▸ What to produce: Check each line of the material below for "when". Report how many have it, with no other words.

▸ Source data:
───

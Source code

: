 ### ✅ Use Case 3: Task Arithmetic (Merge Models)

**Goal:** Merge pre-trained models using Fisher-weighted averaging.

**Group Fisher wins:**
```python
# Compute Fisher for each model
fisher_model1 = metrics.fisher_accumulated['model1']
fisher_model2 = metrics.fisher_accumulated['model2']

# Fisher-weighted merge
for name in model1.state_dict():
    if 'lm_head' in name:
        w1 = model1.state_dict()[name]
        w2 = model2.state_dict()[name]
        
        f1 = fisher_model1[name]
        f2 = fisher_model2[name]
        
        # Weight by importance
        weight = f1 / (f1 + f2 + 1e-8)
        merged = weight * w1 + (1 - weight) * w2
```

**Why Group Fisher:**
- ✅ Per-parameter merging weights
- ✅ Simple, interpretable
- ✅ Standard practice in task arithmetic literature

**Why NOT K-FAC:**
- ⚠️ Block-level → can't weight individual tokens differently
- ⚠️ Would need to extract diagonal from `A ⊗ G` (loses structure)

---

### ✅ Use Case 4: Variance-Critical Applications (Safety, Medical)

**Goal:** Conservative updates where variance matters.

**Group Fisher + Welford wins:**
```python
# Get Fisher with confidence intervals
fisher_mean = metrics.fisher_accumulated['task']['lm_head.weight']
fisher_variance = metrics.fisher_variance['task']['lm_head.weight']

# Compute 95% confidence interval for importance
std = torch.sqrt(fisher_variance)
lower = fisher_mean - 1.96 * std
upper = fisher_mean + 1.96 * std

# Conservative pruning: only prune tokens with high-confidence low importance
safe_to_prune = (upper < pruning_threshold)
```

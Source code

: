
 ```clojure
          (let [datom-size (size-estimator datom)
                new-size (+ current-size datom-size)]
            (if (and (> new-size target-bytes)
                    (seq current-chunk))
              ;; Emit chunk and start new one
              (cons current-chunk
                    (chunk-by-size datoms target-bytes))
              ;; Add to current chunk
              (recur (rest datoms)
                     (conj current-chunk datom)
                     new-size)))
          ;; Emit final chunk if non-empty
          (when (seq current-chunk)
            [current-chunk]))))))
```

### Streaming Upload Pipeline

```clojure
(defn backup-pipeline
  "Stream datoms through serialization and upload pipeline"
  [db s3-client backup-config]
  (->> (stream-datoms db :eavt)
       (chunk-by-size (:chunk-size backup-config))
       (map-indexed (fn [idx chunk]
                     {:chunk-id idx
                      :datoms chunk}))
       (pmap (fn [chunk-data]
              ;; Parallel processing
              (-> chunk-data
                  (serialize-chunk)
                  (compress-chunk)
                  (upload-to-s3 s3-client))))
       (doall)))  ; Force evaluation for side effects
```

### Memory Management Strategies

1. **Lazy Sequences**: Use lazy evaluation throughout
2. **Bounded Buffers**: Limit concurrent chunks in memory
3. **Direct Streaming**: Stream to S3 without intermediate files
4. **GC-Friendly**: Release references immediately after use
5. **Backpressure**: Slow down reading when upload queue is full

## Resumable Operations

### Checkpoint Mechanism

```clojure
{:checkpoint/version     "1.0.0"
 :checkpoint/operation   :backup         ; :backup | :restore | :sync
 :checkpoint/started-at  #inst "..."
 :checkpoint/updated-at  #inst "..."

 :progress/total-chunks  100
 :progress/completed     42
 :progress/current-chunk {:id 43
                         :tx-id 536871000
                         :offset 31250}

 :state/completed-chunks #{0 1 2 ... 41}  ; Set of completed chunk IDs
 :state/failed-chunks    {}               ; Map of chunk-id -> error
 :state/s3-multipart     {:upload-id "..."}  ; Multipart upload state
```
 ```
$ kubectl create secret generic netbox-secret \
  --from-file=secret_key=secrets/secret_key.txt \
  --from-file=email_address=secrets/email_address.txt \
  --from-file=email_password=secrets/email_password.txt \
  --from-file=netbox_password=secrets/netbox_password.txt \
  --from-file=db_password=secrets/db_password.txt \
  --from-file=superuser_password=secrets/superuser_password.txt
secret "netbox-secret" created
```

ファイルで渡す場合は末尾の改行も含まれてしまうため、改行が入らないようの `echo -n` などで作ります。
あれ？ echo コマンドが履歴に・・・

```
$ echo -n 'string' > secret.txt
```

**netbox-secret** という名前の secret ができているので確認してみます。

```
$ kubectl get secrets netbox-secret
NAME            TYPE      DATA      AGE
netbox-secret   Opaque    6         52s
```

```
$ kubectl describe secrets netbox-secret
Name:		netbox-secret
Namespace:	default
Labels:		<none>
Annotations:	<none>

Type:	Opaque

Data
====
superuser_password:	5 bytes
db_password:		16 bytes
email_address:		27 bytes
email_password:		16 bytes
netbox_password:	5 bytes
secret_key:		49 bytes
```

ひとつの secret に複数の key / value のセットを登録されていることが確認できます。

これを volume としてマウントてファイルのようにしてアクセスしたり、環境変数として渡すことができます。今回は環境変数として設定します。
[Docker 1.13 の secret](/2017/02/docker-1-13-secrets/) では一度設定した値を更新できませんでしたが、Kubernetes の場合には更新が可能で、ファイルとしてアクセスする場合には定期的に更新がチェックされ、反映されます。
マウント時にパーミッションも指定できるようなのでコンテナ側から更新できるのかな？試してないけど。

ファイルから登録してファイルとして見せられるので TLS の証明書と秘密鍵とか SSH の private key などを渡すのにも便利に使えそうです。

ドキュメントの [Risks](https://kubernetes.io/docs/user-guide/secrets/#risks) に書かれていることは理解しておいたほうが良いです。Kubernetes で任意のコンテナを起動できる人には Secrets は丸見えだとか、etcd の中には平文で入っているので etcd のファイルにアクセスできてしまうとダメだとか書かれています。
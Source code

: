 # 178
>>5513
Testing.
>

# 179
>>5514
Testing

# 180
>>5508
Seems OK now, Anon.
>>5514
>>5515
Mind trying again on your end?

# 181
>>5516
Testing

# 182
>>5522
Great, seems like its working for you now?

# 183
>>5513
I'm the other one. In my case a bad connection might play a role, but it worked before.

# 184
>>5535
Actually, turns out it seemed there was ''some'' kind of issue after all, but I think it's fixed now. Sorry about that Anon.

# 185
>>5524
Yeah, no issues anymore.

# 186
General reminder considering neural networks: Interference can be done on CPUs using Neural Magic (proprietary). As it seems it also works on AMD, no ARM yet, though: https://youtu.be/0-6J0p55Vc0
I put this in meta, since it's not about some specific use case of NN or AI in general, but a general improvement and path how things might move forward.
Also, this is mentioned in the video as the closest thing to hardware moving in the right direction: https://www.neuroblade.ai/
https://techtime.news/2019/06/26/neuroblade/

───

▸ Exercise response: 2